Camden Conference in the World-October 2017
New World Disorder and America’s Future is not only the title of the upcoming 2018 Camden Conference, it’s also a theme being addressed these days by many speakers in previous Camden Conferences. Germany has been a particular focus for past speakers, especially since the far-right populist Alternative for Germany (AfD) party got nearly 13% of the vote in recent elections.
Cas Mudde wrote in The Guardian right after the late September German election that the results “mainly shows de-alignment from the mainstream parties, rather than re-alignment to AfD.”
Angela Merkel, whom many look to as a bulwark of stability amid the global disorder, won a fourth term as Chancellor but with a sharply decreased share of the vote. Mudde, a University of Georgia professor and active commentator on populist politics, had an uncomfortable message for those who view Merkel as a pillar of Western stability. The election was in many ways “an anti-Merkel vote, reflecting opposition to her controversial Willkommenspolitik towards refugees.”
Another 2017 Camden Conference speaker, Gerald Knaus, remains in the forefront of efforts to help Merkel and other European leaders keep the influx of refugees within both politically acceptable bounds and humanitarian principles, according to a recent profile in Foreign Policy magazine. “For months, Knaus has been shuttling between the EU and Turkey to listen, persuade, and cajole policymakers and to rally the European public” behind the now struggling EU deal with Turkey, spearheaded by the think tank Knaus heads, which dramatically slowed the flood of Syrian and other refugees into Europe last year. Knaus has also been advocating a similar policy for African refugees trying to enter Europe by boat from Libya.

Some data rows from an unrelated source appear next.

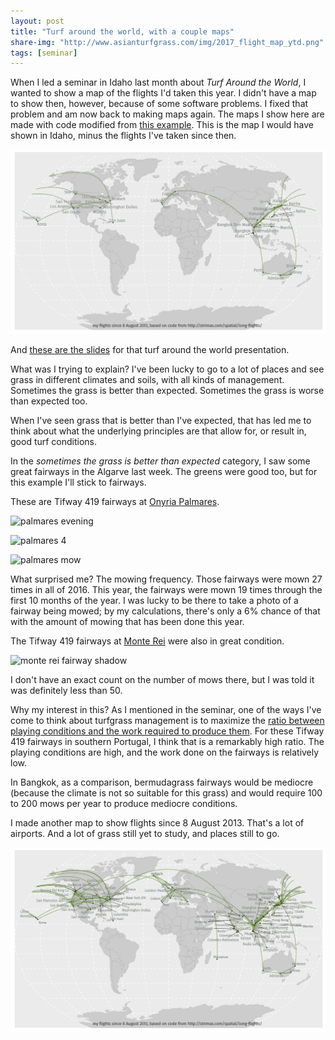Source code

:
 ```yaml
---
layout: post
title: "Turf around the world, with a couple maps"
share-img: "http://www.asianturfgrass.com/img/2017_flight_map_ytd.png"
tags: [seminar]
---
```


When I led a seminar in Idaho last month about *Turf Around the World*, I wanted to show a map of the flights I'd taken this year. I didn't have a map to show then, however, because of some software problems. I fixed that problem and am now back to making maps again. The maps I show here are made with code modified from [this example](http://strimas.com/spatial/long-flights/). This is the map I would have shown in Idaho, minus the flights I've taken since then. 

![map of flights ytd in 2017](/img/2017_ytd_flight_map.svg)

And [these are the slides](https://speakerdeck.com/micahwoods/turf-around-the-world) for that turf around the world presentation.

<script async class="speakerdeck-embed" data-id="0b1cf079ff704025a6fb38c5a1206fd5" data-ratio="1.33333333333333" src="//speakerdeck.com/assets/embed.js"></script>

What was I trying to explain? I've been lucky to go to a lot of places and see grass in different climates and soils, with all kinds of management. Sometimes the grass is better than expected. Sometimes the grass is worse than expected too. 

When I've seen grass that is better than I've expected, that has led me to think about what the underlying principles are that allow for, or result in, good turf conditions. 

In the *sometimes the grass is better than expected* category, I saw some great fairways in the Algarve last week. The greens were good too, but for this example I'll stick to fairways.

These are Tifway 419 fairways at [Onyria Palmares](http://www.onyriapalmares.com).

![palmares evening](https://c1.staticflickr.com/5/4517/38273907086_df128f7f1e_b_d.jpg)

![palmares 4](https://c1.staticflickr.com/5/4515/38297389042_efa459d409_b_d.jpg)

![palmares mow](https://c1.staticflickr.com/5/4519/26554880069_71d15d02b7_b_d.jpg)

What surprised me? The mowing frequency. Those fairways were mown 27 times in all of 2016. This year, the fairways were mown 19 times through the first 10 months of the year. I was lucky to be there to take a photo of a fairway being mowed; by my calculations, there's only a 6% chance of that with the amount of mowing that has been done this year. 

The Tifway 419 fairways at [Monte Rei](http://www.monte-rei.com/en/) were also in great condition.

![monte rei fairway shadow](https://c1.staticflickr.com/5/4569/26554898619_599dfd4ff6_b_d.jpg)

I don't have an exact count on the number of mows there, but I was told it was definitely less than 50.

Why my interest in this? As I mentioned in the seminar, one of the ways I've come to think about turfgrass management is to maximize the [ratio between playing conditions and the work required to produce them](http://www.asianturfgrass.com/2017-09-13-three-ways-think-of-turfgrass-management/). For these Tifway 419 fairways in southern Portugal, I think that is a remarkably high ratio. The playing conditions are high, and the work done on the fairways is relatively low.

In Bangkok, as a comparison, bermudagrass fairways would be mediocre (because the climate is not so suitable for this grass) and would require 100 to 200 mows per year to produce mediocre conditions.

I made another map to show flights since 8 August 2013. That's a lot of airports. And a lot of grass still yet to study, and places still to go.

![map flights since Aug 8 2013](/img/2013_kara_flight_map.svg)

A proposal by Russian President Vladimir Putin that UN peacekeeping forces be deployed in war-torn eastern Ukraine “likely was not sincere, but Ukraine and its friends in the West should test the proposition,” Brookings Institute Senior Fellow and past US Ambassador to Ukraine Steven Pifer wrote last month in The National Interest. Pifer, a 2015 Conference speaker, also made the news by joining other former senior government officials in signing a letter urging senators to block funding for a missile that would contravene a key Reagan-era arms-control treaty. The missile would “provide a propaganda bonanza” for Putin and “further alienate allies in Europe,” Pifer and other signatories argue.